Task to complete: Scan the records for the string "kframe"; copy each line where it occurs.

Stored data entries
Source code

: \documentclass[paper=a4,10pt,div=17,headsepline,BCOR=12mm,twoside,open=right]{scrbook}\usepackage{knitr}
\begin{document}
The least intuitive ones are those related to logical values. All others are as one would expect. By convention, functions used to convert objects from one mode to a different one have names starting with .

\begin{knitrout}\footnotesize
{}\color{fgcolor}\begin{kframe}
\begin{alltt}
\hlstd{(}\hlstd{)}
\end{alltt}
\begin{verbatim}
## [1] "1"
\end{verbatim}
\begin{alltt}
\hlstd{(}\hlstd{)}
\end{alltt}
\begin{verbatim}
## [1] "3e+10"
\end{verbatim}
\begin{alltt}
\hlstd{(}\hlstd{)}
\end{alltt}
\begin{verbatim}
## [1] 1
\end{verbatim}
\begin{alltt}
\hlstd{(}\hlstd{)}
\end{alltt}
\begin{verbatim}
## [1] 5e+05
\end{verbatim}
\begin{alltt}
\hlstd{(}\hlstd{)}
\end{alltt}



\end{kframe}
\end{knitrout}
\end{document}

---

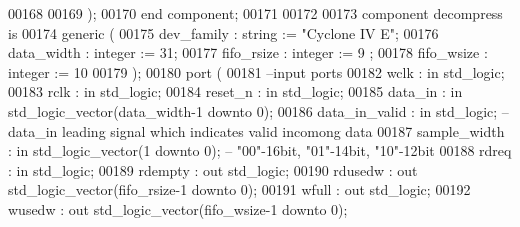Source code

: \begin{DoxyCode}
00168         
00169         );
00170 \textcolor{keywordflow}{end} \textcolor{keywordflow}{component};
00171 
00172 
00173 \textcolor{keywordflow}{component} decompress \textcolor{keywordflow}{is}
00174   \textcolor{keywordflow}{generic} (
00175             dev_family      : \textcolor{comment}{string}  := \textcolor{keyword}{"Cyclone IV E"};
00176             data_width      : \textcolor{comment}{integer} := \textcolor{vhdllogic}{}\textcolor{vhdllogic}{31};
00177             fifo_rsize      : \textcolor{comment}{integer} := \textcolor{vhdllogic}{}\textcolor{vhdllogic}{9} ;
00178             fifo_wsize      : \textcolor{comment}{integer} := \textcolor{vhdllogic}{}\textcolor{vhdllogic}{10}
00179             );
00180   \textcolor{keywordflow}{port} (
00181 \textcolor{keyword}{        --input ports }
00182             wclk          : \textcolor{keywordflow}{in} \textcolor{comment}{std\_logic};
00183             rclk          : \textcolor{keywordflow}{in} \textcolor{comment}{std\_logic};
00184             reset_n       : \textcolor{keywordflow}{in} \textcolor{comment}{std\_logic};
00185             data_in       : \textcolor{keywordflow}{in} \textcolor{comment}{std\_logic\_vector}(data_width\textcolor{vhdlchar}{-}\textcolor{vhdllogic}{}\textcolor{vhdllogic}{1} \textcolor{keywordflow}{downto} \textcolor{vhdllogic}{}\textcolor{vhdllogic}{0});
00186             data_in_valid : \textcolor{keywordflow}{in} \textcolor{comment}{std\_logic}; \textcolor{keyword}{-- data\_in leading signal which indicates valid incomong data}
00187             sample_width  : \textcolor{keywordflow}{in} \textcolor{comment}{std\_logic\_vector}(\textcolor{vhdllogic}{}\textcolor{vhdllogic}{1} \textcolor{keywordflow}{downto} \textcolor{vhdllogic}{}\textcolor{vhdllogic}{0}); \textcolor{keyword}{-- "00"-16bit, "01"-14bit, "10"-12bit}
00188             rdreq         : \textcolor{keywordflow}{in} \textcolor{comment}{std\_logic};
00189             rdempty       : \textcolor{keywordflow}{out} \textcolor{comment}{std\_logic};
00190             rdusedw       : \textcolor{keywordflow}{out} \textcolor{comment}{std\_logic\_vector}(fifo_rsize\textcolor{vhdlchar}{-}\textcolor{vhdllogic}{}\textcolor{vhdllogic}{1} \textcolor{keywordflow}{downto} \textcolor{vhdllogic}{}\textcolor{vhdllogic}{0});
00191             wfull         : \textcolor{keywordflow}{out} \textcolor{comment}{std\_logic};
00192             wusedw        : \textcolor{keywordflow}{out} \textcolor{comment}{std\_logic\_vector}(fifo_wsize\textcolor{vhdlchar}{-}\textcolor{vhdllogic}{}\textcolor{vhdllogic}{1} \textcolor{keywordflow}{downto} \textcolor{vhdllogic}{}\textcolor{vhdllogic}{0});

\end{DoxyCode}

==

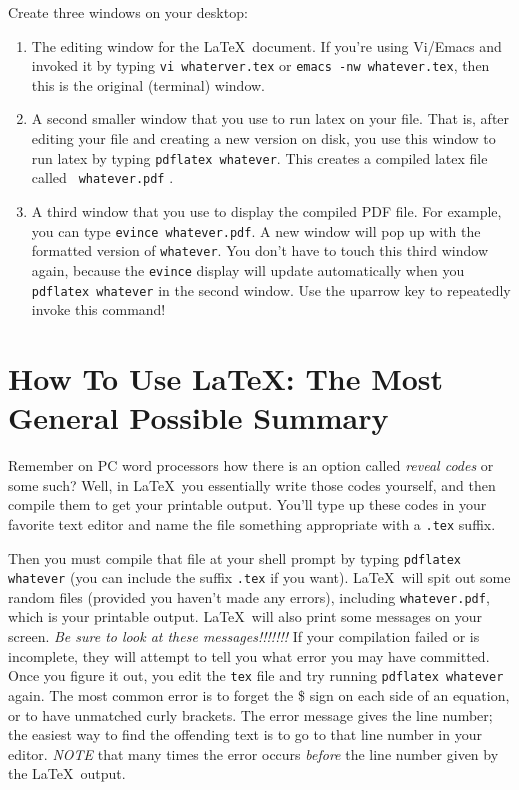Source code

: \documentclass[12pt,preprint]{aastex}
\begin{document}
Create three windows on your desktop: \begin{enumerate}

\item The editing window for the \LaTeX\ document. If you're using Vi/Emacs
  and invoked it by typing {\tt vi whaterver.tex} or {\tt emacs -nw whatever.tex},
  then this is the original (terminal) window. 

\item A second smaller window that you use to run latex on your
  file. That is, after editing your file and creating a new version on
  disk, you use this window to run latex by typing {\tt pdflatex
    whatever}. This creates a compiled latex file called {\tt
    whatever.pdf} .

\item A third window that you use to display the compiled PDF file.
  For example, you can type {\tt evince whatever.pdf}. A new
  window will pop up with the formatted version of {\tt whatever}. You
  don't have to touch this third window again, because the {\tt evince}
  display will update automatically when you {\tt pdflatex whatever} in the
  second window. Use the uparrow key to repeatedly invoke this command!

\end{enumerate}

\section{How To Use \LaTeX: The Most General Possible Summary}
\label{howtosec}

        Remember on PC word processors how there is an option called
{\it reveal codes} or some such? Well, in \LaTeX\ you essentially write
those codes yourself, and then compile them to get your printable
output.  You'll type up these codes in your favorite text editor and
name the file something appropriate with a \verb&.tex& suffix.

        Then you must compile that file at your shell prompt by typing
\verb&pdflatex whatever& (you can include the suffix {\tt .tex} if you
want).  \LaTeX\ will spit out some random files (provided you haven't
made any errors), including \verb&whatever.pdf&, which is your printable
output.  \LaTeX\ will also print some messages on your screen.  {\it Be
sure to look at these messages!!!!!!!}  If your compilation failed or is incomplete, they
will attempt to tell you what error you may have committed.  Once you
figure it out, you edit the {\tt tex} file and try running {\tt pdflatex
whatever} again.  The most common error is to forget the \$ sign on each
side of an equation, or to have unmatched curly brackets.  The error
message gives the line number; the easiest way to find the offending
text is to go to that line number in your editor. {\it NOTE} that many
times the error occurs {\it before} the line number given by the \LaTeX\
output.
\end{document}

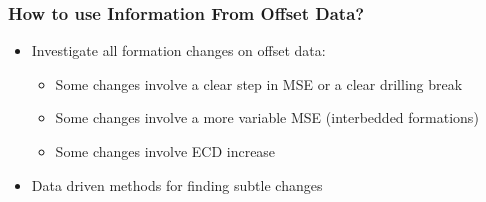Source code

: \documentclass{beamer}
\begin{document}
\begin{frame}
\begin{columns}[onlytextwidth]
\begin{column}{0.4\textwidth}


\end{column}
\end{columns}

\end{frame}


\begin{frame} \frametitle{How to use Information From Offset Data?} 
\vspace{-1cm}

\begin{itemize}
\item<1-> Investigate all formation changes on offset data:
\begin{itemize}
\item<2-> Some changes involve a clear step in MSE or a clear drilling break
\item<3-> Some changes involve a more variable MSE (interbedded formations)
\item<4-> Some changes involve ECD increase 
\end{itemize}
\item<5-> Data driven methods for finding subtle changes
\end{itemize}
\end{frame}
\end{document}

Written reply:
{}\color{fgcolor}\begin{kframe}
\end{kframe}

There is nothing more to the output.